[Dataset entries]
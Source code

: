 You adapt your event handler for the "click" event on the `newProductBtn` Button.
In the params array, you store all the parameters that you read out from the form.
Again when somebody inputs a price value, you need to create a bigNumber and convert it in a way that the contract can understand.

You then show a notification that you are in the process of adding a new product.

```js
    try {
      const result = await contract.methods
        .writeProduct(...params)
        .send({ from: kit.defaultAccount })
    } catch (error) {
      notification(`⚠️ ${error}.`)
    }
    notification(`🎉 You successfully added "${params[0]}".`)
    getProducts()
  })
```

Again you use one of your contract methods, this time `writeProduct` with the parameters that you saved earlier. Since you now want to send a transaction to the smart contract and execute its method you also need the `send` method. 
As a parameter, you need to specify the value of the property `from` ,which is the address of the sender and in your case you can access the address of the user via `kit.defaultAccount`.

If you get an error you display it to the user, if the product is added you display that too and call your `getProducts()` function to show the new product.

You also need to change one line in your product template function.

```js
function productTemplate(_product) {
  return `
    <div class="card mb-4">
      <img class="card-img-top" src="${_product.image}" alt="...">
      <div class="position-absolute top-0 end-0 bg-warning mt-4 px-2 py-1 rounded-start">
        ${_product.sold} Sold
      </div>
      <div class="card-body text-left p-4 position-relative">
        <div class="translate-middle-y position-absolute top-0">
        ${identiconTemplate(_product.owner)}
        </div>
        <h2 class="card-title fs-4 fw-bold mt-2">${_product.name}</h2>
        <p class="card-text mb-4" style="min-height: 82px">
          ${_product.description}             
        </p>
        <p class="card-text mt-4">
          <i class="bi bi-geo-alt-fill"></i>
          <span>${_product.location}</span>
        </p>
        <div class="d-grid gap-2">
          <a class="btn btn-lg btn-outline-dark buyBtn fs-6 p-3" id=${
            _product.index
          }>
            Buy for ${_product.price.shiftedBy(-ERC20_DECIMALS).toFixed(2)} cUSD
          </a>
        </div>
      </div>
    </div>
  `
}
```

* _What is required_
Returned text must match every record word for word.

* _Solution to this task_
Source code

: You adapt your event handler for the "click" event on the `newProductBtn` Button.
In the params array, you store all the parameters that you read out from the form.
Again when somebody inputs a price value, you need to create a bigNumber and convert it in a way that the contract can understand.

You then show a notification that you are in the process of adding a new product.

```js
    try {
      const result = await contract.methods
        .writeProduct(...params)
        .send({ from: kit.defaultAccount })
    } catch (error) {
      notification(`⚠️ ${error}.`)
    }
    notification(`🎉 You successfully added "${params[0]}".`)
    getProducts()
  })
```

Again you use one of your contract methods, this time `writeProduct` with the parameters that you saved earlier. Since you now want to send a transaction to the smart contract and execute its method you also need the `send` method. 
As a parameter, you need to specify the value of the property `from` ,which is the address of the sender and in your case you can access the address of the user via `kit.defaultAccount`.

If you get an error you display it to the user, if the product is added you display that too and call your `getProducts()` function to show the new product.

You also need to change one line in your product template function.

```js
function productTemplate(_product) {
  return `
    <div class="card mb-4">
      <img class="card-img-top" src="${_product.image}" alt="...">
      <div class="position-absolute top-0 end-0 bg-warning mt-4 px-2 py-1 rounded-start">
        ${_product.sold} Sold
      </div>
      <div class="card-body text-left p-4 position-relative">
        <div class="translate-middle-y position-absolute top-0">
        ${identiconTemplate(_product.owner)}
        </div>
        <h2 class="card-title fs-4 fw-bold mt-2">${_product.name}</h2>
        <p class="card-text mb-4" style="min-height: 82px">
          ${_product.description}             
        </p>
        <p class="card-text mt-4">
          <i class="bi bi-geo-alt-fill"></i>
          <span>${_product.location}</span>
        </p>
        <div class="d-grid gap-2">
          <a class="btn btn-lg btn-outline-dark buyBtn fs-6 p-3" id=${
            _product.index
          }>
            Buy for ${_product.price.shiftedBy(-ERC20_DECIMALS).toFixed(2)} cUSD
          </a>
        </div>
      </div>
    </div>
  `
}
```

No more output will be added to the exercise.